The copy on the page is direct and to-the-point, and it creates a narrative that drives urgency to donate immediately. It clearly explains the need for the emergency fund with lines like:
- “Handwashing is the first line of defense against Coronavirus”
- “As the COVID-19 pandemic spreads, millions do not have access to soap and water for handwashing. Help us save lives.”
- “Communities and governments are asking for our help, urgently. To contain the spread of Coronavirus, we must deliver hygiene and handwashing programs around the world, right now.”
These potent calls to action culminate in their impact blocks section. Each impact block clearly explains how far donations will go to support the mission of this emergency fund:
Specificity is important, especially if your nonprofit’s day to day operations cover a lot of different areas. For example, WaterAid is committed to hygiene programs, but they also supply water pumps, showers, sinks, solar panels, water pipes, drinking fountains, and taps in the communities they serve.
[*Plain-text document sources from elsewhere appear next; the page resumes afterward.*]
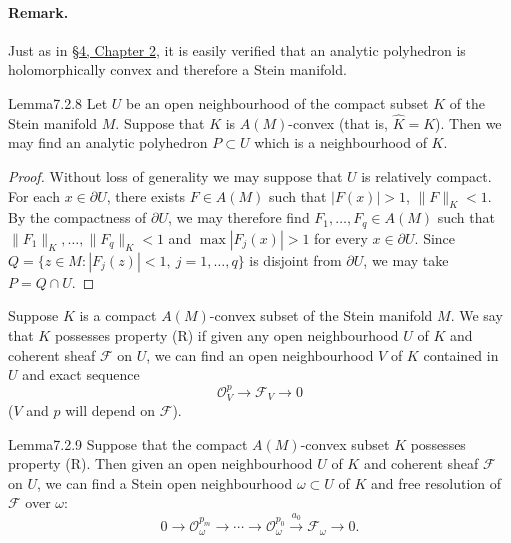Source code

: \paragraph{Remark.} Just as in \hyperref[sec:2:4]{\S4, Chapter 2}, it is easily verified that an analytic polyhedron is holomorphically convex and therefore a Stein manifold.
\begin{originaltheorem}{Lemma}{7.2.8}
Let $U$ be an open neighbourhood of the compact subset $K$ of the Stein manifold $M$. Suppose that $K$ is $A(M)$-convex (that is, $\widehat K=K$). Then we may find an analytic polyhedron $P\subset U$ which is a neighbourhood of $K$.
\end{originaltheorem}
\begin{proof}
Without loss of generality we may suppose that $U$ is relatively compact. For each $x\in\partial U$, there exists $F\in A(M)$ such that $|F(x)|>1$, $\|F\|_K<1$. By the compactness of $\partial U$, we may therefore find $F_1,\ldots,F_q\in A(M)$ such that $\|F_1\|_K,\ldots,\|F_q\|_K<1$ and $\max|F_j(x)|>1$ for every $x\in\partial U$. Since $Q=\{z\in M:|F_j(z)|<1,\ j=1,\ldots,q\}$ is disjoint from $\partial U$, we may take $P=Q\cap U$.
\end{proof}
Suppose $K$ is a compact $A(M)$-convex subset of the Stein manifold $M$. We say that $K$ possesses property (R) if given any open neighbourhood $U$ of $K$ and coherent sheaf $\mathcal{F}$ on $U$, we can find an open neighbourhood $V$ of $K$ contained in $U$ and exact sequence
\[
\mathcal{O}_V^p\to\mathcal{F}_V\to0
\]
($V$ and $p$ will depend on $\mathcal{F}$).
\begin{originaltheorem}{Lemma}{7.2.9}
Suppose that the compact $A(M)$-convex subset $K$ possesses property (R). Then given an open neighbourhood $U$ of $K$ and coherent sheaf $\mathcal{F}$ on $U$, we can find a Stein open neighbourhood $\omega\subset U$ of $K$ and free resolution of $\mathcal{F}$ over $\omega$:
\[
0\to\mathcal{O}_\omega^{p_m}\to\cdots\to\mathcal{O}_\omega^{p_0}\xrightarrow{a_0}\mathcal{F}_\omega\to0.
\]
\end{originaltheorem}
Getting specific with the ask in your impact blocks, like WaterAid does here, can go a long way toward uniting all donors behind a common front. In this case, the singular goal to support the emergency hygiene program is broken down further in each of the four blocks which detail, specifically, how a donation will help achieve this goal.
2. Get Emotional
Similar to WaterAid, CoreGiving began an emergency fundraising program to support students left without school lunches, and their families, during the COVID-19 pandemic. Schools have remained closed, children are at risk of missing a meal and some parents are left wondering how they will cover the cost.
This is an inherently emotional situation, and CoreGiving made plays to that emotion with their impact blocks section. They offer eight different donation options, each paired with photos of children that tug at the heartstrings:
Paired with each photo is a creative title, often heroic in nature, that donors can rally behind as they make their donation. That is, while children might be hungry and families may be worried, a donor can feel confident in their own ability to be a leader, knight, guru, or mogul: they can feel confident in their ability to help remedy the situation.
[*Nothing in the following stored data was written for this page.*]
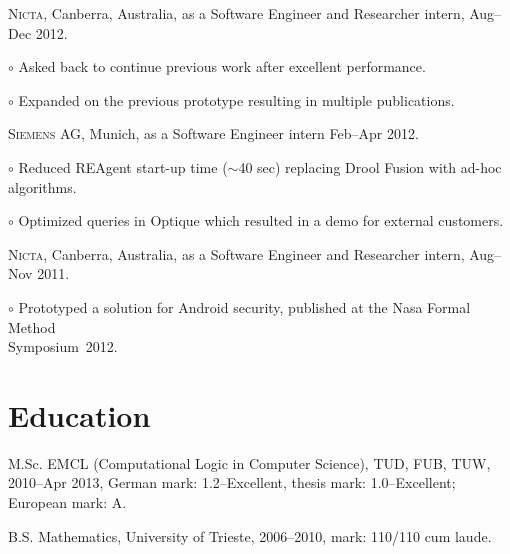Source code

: \documentclass[letterpaper]{article}
\renewenvironment{itemize}{
  \begin{list}{}{
    \setlength{\leftmargin}{1.5em}
  }
}{
  \end{list}
}
\newenvironment{no-indent-itemize}{
  \begin{list}{}{
    \setlength{\leftmargin}{0em}
  }
}{
  \end{list}
}
\def\tilde{$\scriptstyle\sim$}
\def\bullet{$\circ$\xspace}
\begin{document}
\begin{no-indent-itemize}
  \item \textsc{Nicta}, Canberra, Australia, as a Software Engineer and Researcher intern, Aug--Dec 2012. 
  \begin{itemize}
	\item\bullet Asked back to continue previous work after excellent performance.
	\item\bullet Expanded on the previous prototype resulting in multiple publications.
  \end{itemize}
  \item \textsc{Siemens AG}, Munich, as a Software Engineer intern Feb--Apr 2012.
  \begin{itemize}
    \item\bullet Reduced REAgent start-up time (\tilde 40 sec) replacing Drool Fusion with 
          ad-hoc algorithms.
    \item\bullet Optimized queries in Optique which resulted in a demo for external customers.
  \end{itemize}
  \item \textsc{Nicta}, Canberra, Australia, as a Software Engineer and Researcher intern, Aug--Nov 2011. 
  \begin{itemize}
	\item\bullet Prototyped a solution for Android security, published at the Nasa Formal Method \\
	\phantom{\bullet }Symposium~2012.
  \end{itemize}
\end{no-indent-itemize}

\section*{Education}
\begin{no-indent-itemize}
  \item M.Sc. EMCL (Computational Logic in Computer Science), TUD, FUB, TUW, 2010--Apr 2013, 
        German mark: 1.2--Excellent, thesis mark: 1.0--Excellent; European mark: A.
  \item B.S. Mathematics, University of Trieste, 2006--2010, mark: 110/110 cum laude. 
\end{no-indent-itemize}
\end{document}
Beyond that, each impact block has a clearly written description of precisely how many meals this donation will cover for students. Also, notice how they start with the highest donation on the left, and decrease as you move further down the blocks. This can help encourage people to donate higher amounts as they respond to the emotional appeal you’re putting in front of them.
3. Get Creative
Bartenders, baristas, servers, and countless others in the hospitality industry took a major hit with regard to job loss during the COVID-19 outbreak. Another Round Another Rally decided that they would help out with a fund that supported these hardworking individuals during a period of unemployment or severely reduced hours. So, they took a traditional crowdfunding campaign page and, with creative use of the impact blocks section, turned it into a virtual tip jar.
First, they moved the impact blocks section directly underneath the hero image block on the page. Second, they designed each impact block with a special call to action that’s anchor to something unique about the hospitality industry. For example, the $25 “tip” has a call to action to think about the bartenders in your area:
“While you are sipping on cocktails or a glass of wine, calming your nerves, send the bartenders you love a little love.”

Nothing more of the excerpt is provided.